Therefore, in this study, we identified two novel variants of the WFDC2 gene, known as antiprotease, from patients with bronchiectasis and/or related phenotypes using trio-based whole-genome sequencing (WGS) analysis. These two variants are suggested to be pathogenic, playing critical roles in protein structure and function through disulfide bonds with other cysteines. Thus, the two novel variants in the WFDC2 gene identified in this study can be proposed as diagnostic variants in bronchiectasis development.

Methods

Study design and participants

This retrospective study included six patients with bronchiectasis as the main phenotype, who remained genetically undiagnosed. Four patients from three families were recruited for the discovery study, whereas two patients from two families participated in the expansion study. These patients came from singleton proband, duo, trio, and quad families as part of a pilot study of a national project named the ‘National Project of Bio Big Data pilot study’ [30]. All participants provided written informed consent. Participant enrollment and phenotypic analysis were conducted at each hospital following the project guidelines. Basic information, including age, sex, and ethnicity, as well as clinical data associated with Human Phenotype Ontology (HPO) terms (https://hpo.jax.org/app/), such as symptoms, laboratory findings, computed tomography (CT) scans, bronchoscopy images, transmission electron microscopy (TEM), pulmonary function tests, medical history, and family history, were collected. This study was reviewed and approved by the Institutional Review Board of the Korea National Institute of Health (Approval Number: 2022-02-07-P-A, 2022-09-10-P-A, KDCA-2023-06-06-P-01).

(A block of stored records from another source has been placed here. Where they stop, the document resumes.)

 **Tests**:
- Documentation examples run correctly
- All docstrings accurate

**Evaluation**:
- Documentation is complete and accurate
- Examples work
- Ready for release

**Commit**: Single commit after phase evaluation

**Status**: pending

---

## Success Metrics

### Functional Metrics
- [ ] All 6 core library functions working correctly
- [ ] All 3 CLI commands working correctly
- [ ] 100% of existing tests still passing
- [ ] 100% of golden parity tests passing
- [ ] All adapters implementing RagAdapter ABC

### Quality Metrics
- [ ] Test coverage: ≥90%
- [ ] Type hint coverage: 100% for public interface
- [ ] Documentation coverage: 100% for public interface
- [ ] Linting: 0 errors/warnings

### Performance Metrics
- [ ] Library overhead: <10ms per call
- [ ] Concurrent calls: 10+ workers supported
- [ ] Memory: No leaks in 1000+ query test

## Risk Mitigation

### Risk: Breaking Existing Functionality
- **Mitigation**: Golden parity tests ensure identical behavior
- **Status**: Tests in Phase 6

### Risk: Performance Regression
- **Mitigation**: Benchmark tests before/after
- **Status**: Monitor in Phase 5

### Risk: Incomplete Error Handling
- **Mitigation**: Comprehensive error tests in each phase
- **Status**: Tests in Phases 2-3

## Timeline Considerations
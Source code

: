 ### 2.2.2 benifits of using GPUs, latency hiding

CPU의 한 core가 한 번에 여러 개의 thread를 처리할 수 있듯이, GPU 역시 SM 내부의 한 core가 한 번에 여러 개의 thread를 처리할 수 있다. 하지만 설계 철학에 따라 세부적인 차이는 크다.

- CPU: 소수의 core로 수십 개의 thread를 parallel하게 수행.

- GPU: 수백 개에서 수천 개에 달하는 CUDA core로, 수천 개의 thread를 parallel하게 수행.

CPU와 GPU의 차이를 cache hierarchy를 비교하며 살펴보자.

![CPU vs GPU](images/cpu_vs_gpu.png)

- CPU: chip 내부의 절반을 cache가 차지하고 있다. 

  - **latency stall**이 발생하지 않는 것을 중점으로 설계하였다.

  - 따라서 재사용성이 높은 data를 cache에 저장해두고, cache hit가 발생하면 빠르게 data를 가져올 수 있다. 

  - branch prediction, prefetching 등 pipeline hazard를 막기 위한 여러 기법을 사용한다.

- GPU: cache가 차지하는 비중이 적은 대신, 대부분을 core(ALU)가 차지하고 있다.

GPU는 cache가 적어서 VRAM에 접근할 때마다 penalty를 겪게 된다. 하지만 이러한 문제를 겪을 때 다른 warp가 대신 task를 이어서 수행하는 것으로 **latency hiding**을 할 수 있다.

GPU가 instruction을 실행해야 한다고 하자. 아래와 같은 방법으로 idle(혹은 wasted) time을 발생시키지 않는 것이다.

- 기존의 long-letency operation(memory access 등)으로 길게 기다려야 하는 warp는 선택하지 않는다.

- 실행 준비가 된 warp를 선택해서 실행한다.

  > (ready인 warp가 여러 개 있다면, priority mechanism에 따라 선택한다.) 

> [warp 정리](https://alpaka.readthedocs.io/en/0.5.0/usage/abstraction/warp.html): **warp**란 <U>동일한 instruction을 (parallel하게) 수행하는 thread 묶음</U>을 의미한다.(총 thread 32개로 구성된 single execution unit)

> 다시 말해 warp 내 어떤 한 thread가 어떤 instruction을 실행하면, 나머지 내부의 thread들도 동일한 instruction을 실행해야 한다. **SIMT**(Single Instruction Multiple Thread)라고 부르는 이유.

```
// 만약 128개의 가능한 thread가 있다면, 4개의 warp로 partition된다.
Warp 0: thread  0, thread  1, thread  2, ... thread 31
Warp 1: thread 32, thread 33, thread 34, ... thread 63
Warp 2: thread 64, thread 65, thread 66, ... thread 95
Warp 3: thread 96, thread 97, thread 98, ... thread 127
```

WGS data production and analysis

The generation and analysis of WGS data have been described in a previous report [31]. Briefly, WGS data was generated in the National Project of Bio Big Data pilot study (https://www.cirn.re.kr). Genomic DNA was isolated from peripheral whole blood and sequenced using the Illumina NovaSeq 6000 platform, followed by alignment to the human reference genome (GRCh38 version). Variant calling was performed using the Genome Analysis Toolkit (GATK, version 4.2.6.1, Broad Institute, MA, USA). Notably, all the processes have been described previously (https://www.kobic.re.kr/kobic/res/ngp).

Variant discovery

Joint genotype calling was performed using the DRAGEN pipeline (Illumina, version 3.8). Therefore, to estimate variant call accuracy, Variant Quality Score Recalibration (VQSR) was applied using GATK (version 4.2.6.1). The process of variant discovery has previously been reported [32]. Furthermore, to identify genetic variants involved in the disease phenotypes, we performed trio-based WGS analysis for trio- and quad-families using the Hail system (version 0.2, https://hail.is) [33]. Variants found in multi-allelic sites, low-complexity regions, and those not passing the VQSR filter were excluded. Genotypes with variant calling depths (DP) < 10 or > 1000 were removed. Variants were selected based on allelic balance (AB) criteria: 0.3 ≤ AB ≤ 0.7 for single-nucleotide variant (SNV) heterozygotes, 0.2 ≤ AB ≤ 0.8 for Indel heterozygotes, and AB ≥ 0.95 for homozygotes. Variants were excluded if their call rates were under 0.1 or if the P-value of the Hardy-Weinberg equilibrium test was < 10− 12. Additionally, any calls on the Y chromosome in the female samples and heterozygous calls in non-pseudoautosomal regions in the male samples were removed. The DRAGEN-Hail pipeline identified de novo, compound heterozygous, and homozygous SNV/Indels. The Variant Effect Predictor was used for gene and consequence annotation of variants [34]. Furthermore, to ensure the high quality of the de novo variant, variants with GQ ≤ 25 in the proband and those that were observed in more than 0.1% of the non-neuro subset of gnomAD (GRCh38 v3.1.2) were filtered out. Variants were also excluded if the proband AB was < 0.3, parent AB was > 0.1, or DP ratio (proband read depth / parental read depth) was < 0.3. For inherited heterozygous variants, only those with an internal allele count (AC) < 2 were considered (proband: 0/1, mom: 0/1, dad: 0/0; proband: 0/1, mom: 0/0, dad: 0/1). Furthermore, insertions and deletions of ≤ 50 base pairs (bp) were categorized as Indels. Discovered variants were visualized using Integrative Genomics Viewer (IGV), and true positive variants were processed for variant interpretation and prioritization [35].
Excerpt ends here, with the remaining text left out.